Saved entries
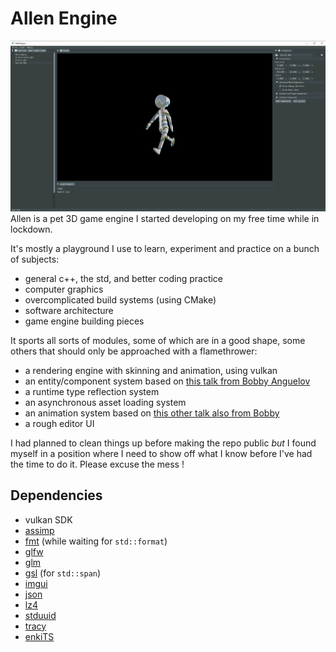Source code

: # Allen Engine

![](images/screenshot.png)
Allen is a pet 3D game engine I started developing on my free time while in lockdown. 

It's mostly a playground I use to learn, experiment and practice on a bunch of subjects:
 - general c++, the std, and better coding practice
 - computer graphics
 - overcomplicated build systems (using CMake)
 - software architecture
 - game engine building pieces

It sports all sorts of modules, some of which are in a good shape, some others that should only be approached with a flamethrower:
 - a rendering engine with skinning and animation, using vulkan
 - an entity/component system based on [this talk from Bobby Anguelov](https://www.youtube.com/watch?v=jjEsB611kxs)
 - a runtime type reflection system
 - an asynchronous asset loading system
 - an animation system based on [this other talk also from Bobby](https://www.youtube.com/watch?v=Jkv0pbp0ckQ)
 - a rough editor UI

I had planned to clean things up before making the repo public *but* I found myself in a position where I need to show off what I know before I've  had the time to do it. Please excuse the mess !

## Dependencies
 - vulkan SDK
 - [assimp](https://github.com/assimp/assimp)
 - [fmt](https://github.com/fmtlib/fmt) (while waiting for `std::format`)
 - [glfw](https://github.com/glfw/glfw)
 - [glm](https://github.com/g-truc/glm)
 - [gsl](https://github.com/microsoft/GSL) (for `std::span`)
 - [imgui](https://github.com/ocornut/imgui)
 - [json](https://github.com/nlohmann/json)
 - [lz4](https://github.com/lz4/lz4)
 - [stduuid](https://github.com/mariusbancila/stduuid)
 - [tracy](https://github.com/wolfpld/tracy)
 - [enkiTS](https://github.com/dougbinks/enkiTS)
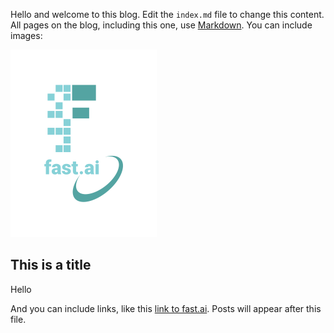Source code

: Hello and welcome to this blog. Edit the `index.md` file to change this content. All pages on the blog, including this one, use [Markdown](https://guides.github.com/features/mastering-markdown/). You can include images:

![Image of fast.ai logo](images/logo.png)

## This is a title
Hello

And you can include links, like this [link to fast.ai](https://www.fast.ai). Posts will appear after this file.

To do:
What are the lines of the data above that include the string "images"? Copy them.

Solution:
![](images/screenshot.png)
: Hello and welcome to this blog. Edit the `index.md` file to change this content. All pages on the blog, including this one, use [Markdown](https://guides.github.com/features/mastering-markdown/). You can include images:
![Image of fast.ai logo](images/logo.png)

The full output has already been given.